Differences in oxygen-gradient ektacytometry parameters and blood viscosity between patients with sickle cell anemia and patients with sickle cell-hemoglobin C disorder.

Abstract

Oxygen-gradient ektacytometry (oxygenscan) has been recently used in the context of sickle cell disease (SCD) to determine the ability of red blood cells (RBCs) to deform in normoxia and during deoxygenation. While several studies focused on the determinants of oxygenscan parameters in the homozygous form of SCD (i.e., HbSS), very few studies focused on hemoglobin SC disease (HbSC). Oxygenscan parameters were compared between HbSS (N = 304) and HbSC (N = 58) patients, with or without hydroxyurea (HU). RBC deformability measured in normoxia or at low oxygen level was lower in HbSS patients without HU compared to HbSS patients with HU and HbSC patients with or without HU. The propensity of RBCs to sickle during deoxygenation was greater in HbSS than in HbSC patients.
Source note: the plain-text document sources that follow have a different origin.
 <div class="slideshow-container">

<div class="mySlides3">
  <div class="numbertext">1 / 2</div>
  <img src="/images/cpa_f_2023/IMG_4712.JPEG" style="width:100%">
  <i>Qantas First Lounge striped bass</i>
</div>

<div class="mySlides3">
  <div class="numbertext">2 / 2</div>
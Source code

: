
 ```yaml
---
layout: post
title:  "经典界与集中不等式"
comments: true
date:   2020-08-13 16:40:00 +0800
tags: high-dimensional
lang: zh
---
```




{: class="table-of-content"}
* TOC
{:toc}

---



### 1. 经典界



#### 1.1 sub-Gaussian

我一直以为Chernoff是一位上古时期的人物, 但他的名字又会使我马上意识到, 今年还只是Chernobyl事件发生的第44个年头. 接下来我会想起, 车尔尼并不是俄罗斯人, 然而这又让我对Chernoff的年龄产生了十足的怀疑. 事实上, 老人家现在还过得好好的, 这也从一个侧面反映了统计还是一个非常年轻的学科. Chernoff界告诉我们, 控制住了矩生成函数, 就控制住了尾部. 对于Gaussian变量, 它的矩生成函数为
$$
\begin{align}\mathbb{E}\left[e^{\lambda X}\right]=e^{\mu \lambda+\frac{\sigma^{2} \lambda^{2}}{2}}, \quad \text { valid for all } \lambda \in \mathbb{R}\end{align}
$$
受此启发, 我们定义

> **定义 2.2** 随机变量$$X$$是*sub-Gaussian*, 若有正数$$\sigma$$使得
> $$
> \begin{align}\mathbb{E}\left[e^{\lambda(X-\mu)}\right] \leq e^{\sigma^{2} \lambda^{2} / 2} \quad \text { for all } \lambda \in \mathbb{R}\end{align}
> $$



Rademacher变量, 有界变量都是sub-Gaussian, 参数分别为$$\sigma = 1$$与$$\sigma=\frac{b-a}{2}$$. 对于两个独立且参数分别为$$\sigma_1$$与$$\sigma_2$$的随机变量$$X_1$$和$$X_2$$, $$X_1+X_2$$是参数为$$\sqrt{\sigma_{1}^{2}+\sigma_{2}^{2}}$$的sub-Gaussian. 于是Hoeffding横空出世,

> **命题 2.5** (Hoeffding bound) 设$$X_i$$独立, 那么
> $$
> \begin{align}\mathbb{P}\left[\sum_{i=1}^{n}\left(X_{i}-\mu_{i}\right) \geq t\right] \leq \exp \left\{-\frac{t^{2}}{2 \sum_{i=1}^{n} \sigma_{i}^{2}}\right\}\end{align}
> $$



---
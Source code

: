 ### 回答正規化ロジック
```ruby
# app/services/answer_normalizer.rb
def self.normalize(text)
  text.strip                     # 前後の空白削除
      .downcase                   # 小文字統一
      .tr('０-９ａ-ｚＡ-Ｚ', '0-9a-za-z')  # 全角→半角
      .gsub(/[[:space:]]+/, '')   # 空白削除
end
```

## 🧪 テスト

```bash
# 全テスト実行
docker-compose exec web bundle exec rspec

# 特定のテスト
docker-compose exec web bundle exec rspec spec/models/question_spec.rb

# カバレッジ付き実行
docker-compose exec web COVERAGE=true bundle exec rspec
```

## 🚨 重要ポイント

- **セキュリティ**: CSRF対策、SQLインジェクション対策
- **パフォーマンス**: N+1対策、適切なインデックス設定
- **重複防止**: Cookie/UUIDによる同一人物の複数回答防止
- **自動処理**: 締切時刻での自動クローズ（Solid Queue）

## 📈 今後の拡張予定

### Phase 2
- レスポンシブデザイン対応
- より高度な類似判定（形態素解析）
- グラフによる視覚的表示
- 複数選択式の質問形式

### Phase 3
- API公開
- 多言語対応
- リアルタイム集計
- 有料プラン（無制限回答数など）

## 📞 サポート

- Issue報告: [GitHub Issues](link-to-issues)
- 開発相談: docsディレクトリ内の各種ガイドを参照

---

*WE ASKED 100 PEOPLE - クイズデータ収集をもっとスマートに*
Although no significant impact of HU was observed on RBC deformability/sickling in HbSC patients, those with HU had lower blood viscosity. The ability of RBC to recover their maximum deformability after a deoxygenation/reoxygenation cycle was lower in HbSC compared to HbSS patients. Finally, oxygenscan parameters and routine hematological parameters correlated differently in HbSS and HbSC patients. Our study showed difference in oxygenscan parameters between HbSS and HbSC individuals that could partly explain the difference in the clinical expression of SCD.